::: Data under study
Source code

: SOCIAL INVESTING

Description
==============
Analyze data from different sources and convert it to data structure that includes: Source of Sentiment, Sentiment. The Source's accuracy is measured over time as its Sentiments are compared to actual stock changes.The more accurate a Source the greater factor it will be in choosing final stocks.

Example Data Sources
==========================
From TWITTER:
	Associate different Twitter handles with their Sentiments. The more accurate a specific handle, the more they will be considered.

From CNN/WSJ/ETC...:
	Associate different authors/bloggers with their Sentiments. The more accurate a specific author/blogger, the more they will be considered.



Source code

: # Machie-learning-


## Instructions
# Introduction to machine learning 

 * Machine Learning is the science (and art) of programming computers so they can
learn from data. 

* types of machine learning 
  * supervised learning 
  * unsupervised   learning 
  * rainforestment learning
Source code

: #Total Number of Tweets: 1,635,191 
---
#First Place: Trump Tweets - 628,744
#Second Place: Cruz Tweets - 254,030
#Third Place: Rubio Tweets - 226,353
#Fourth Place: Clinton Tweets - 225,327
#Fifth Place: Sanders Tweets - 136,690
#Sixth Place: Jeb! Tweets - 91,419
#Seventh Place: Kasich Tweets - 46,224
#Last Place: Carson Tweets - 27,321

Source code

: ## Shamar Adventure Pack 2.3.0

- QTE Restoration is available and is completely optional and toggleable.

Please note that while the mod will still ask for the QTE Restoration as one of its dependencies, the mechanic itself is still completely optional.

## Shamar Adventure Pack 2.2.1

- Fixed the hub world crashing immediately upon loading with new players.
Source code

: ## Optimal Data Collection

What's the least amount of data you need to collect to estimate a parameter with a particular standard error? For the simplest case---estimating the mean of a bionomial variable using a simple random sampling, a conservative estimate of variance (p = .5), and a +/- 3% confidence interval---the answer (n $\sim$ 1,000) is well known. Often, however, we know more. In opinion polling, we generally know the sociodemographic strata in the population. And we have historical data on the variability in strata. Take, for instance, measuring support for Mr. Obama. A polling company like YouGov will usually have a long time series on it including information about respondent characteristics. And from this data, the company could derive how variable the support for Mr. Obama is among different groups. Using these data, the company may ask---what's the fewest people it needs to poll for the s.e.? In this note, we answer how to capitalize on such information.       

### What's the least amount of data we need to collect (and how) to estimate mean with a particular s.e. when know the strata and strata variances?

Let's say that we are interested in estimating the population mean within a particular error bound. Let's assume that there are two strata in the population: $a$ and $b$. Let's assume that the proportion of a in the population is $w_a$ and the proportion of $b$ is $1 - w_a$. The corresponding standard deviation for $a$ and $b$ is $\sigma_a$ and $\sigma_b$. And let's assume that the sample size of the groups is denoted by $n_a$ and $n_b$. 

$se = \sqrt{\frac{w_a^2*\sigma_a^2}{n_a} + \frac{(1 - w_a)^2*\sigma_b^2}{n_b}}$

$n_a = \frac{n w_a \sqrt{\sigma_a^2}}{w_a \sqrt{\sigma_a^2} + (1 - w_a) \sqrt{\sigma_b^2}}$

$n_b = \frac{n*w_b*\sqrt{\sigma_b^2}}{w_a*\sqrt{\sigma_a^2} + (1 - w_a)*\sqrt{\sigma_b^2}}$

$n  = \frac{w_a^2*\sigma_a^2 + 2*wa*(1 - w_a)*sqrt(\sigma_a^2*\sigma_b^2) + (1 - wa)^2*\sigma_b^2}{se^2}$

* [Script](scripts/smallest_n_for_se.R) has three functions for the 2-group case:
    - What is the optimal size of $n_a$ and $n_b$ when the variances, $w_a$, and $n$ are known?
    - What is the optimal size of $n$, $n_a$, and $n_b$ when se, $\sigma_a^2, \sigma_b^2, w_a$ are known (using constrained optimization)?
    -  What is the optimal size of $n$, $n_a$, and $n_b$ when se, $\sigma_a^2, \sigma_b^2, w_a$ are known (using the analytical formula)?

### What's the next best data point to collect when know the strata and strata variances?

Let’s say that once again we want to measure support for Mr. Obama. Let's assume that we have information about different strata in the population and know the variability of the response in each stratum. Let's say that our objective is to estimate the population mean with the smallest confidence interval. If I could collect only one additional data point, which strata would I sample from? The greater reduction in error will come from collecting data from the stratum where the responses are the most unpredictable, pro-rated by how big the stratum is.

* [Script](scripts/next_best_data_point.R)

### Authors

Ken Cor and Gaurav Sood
::::::
Taking the material above, extract exactly and only the lines from the line with "## Instructions" to the line with "#First Place: Trump Tweets - 628,744", inclusive of both.

## Instructions
# Introduction to machine learning 

 * Machine Learning is the science (and art) of programming computers so they can
learn from data. 

* types of machine learning 
  * supervised learning 
  * unsupervised   learning 
  * rainforestment learning
Source code

: #Total Number of Tweets: 1,635,191 
---
#First Place: Trump Tweets - 628,744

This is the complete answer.